Directions
Find the word "Include" in the records below. List each line containing it.

Saved data entries
[Start of section]
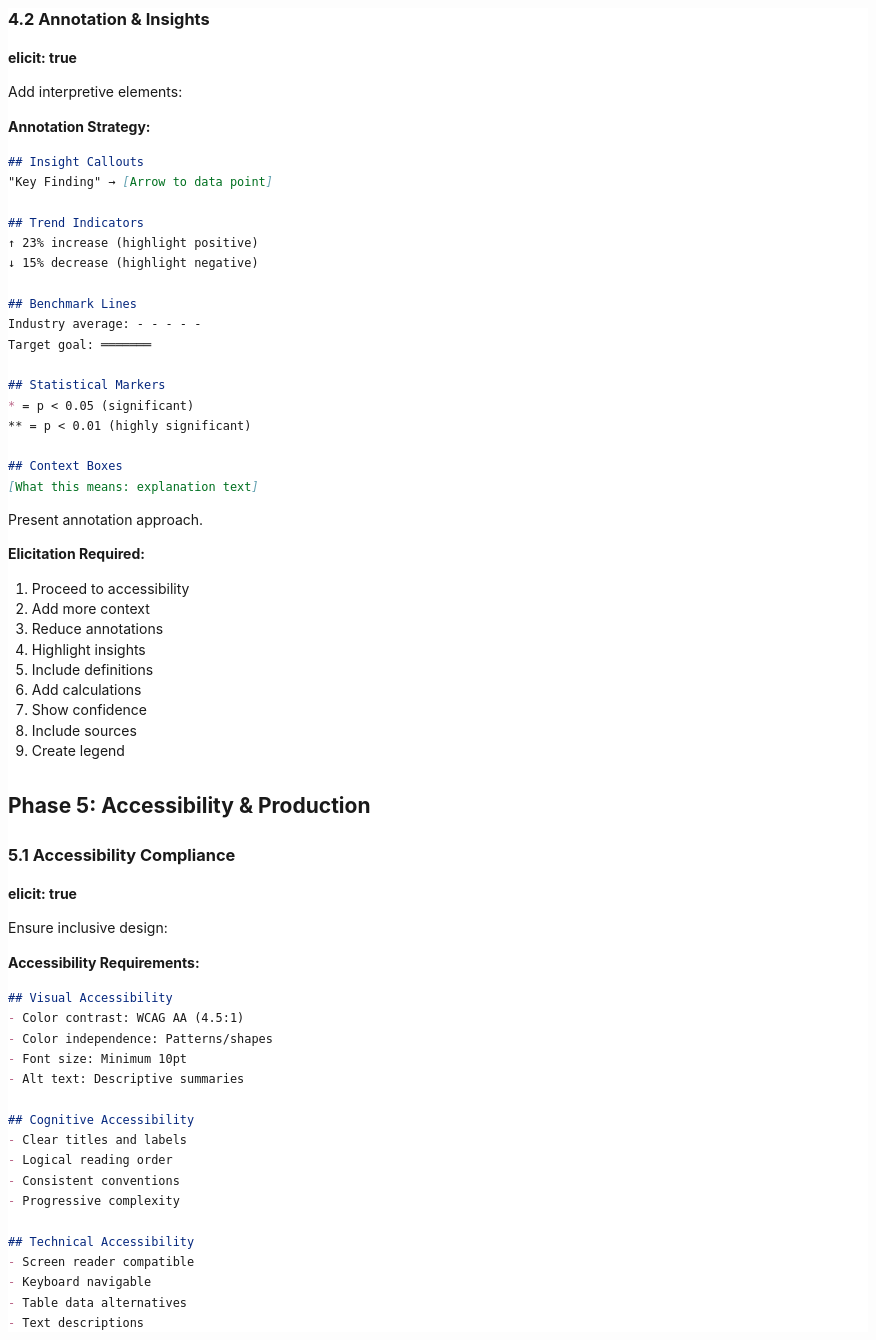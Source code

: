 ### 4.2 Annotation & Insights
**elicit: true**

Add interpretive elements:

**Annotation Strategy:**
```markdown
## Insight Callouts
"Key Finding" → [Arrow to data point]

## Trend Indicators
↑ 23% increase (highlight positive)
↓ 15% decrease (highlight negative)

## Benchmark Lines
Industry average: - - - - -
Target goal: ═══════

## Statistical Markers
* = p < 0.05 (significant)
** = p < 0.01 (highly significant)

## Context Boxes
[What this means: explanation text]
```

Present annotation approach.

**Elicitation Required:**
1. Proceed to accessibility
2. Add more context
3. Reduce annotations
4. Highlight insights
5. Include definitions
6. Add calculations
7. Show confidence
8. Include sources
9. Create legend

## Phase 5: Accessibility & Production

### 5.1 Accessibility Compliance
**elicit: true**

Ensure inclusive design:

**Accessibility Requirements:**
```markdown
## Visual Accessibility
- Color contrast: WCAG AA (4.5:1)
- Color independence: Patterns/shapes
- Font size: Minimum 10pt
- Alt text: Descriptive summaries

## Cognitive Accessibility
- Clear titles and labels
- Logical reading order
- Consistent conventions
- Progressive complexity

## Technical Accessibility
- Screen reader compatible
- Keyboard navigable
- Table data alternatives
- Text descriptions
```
[End of section]
Exercise response
5. Include definitions
8. Include sources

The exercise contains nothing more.